NEW YORK (Real Money) -- They were all around me, these silly characters. They paraded onto the floor of the New York Stock Exchange Wednesday, and they might as well have worn Cole Porter signs that said, "We're the top!" Because they sure were, at least for the cohort that is the endless parade of initial public offerings.
Rarely have I ever seen an accident waiting to happen as I did with the deal for Candy Crush maker King Digital (KING). I don't blame management, either. As I said to the CEO Riccardo Zacconi: Look, your banker did you a real disservice. I compared the story positively with Zynga (ZNGA) just a week ago and I had high hopes that, if the deal were priced right, money could be made.
But after the declines in the IPOs from last week -- and they are all down horrendously -- it's suddenly a changed world.
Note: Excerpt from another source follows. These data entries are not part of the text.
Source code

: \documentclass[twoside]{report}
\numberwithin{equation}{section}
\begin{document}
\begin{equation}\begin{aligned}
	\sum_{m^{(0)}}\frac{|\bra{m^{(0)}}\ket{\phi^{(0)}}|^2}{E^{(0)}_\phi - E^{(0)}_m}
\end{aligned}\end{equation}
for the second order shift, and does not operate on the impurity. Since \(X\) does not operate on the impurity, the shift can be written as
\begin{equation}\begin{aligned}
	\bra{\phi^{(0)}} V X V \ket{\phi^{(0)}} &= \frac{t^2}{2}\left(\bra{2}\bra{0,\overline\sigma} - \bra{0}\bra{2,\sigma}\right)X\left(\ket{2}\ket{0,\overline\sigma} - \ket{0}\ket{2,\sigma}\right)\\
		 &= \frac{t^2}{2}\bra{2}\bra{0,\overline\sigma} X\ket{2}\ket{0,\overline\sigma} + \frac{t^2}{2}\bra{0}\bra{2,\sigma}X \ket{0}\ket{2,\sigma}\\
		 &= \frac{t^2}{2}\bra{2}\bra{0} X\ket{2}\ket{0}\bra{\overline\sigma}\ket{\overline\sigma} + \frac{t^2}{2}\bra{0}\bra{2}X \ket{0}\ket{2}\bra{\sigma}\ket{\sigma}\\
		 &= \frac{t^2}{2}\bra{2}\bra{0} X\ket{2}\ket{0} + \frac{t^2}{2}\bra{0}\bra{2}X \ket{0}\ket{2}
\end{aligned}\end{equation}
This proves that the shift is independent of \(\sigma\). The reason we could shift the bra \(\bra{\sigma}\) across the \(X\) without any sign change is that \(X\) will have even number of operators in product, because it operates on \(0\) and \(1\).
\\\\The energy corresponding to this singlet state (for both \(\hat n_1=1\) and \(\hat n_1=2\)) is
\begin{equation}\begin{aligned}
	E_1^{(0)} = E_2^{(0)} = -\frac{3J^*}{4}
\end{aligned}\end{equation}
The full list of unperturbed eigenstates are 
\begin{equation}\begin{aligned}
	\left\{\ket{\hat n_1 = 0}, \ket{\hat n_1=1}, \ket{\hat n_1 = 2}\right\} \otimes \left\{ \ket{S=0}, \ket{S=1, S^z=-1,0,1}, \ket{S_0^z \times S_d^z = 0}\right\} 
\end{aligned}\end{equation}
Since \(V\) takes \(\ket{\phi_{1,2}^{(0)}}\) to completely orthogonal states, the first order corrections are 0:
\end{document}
It had to be obvious to the banker that you had to price this one at the lower end of the $20-to-$22 range. They ran the books. They had to have had an advanced peek.
That is why I told Zacconi to go tell the investment banker, "Thanks for nothing, you clown." There are few things more damaging for a company's image than a broken deal.
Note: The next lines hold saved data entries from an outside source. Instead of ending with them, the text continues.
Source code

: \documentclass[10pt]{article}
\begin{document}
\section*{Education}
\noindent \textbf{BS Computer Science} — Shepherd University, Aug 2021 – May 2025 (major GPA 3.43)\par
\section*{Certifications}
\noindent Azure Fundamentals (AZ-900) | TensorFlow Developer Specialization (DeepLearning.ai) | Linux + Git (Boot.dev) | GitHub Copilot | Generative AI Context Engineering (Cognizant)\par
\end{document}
On paper the deal made sense, because the company is profitable. It was not Zynga. It makes money and it has a decent price-to-earnings multiple. But the fact is, this market could not handle a $7 billion deal. It might have been able to do so even 10 days ago, before all of this merchandise came, again -- though only if it were at the low end of the range. I have to tell you, when you are in the thick of things on Post Nine in the New York Stock Exchange, it's clear as day that this one "didn't have the votes."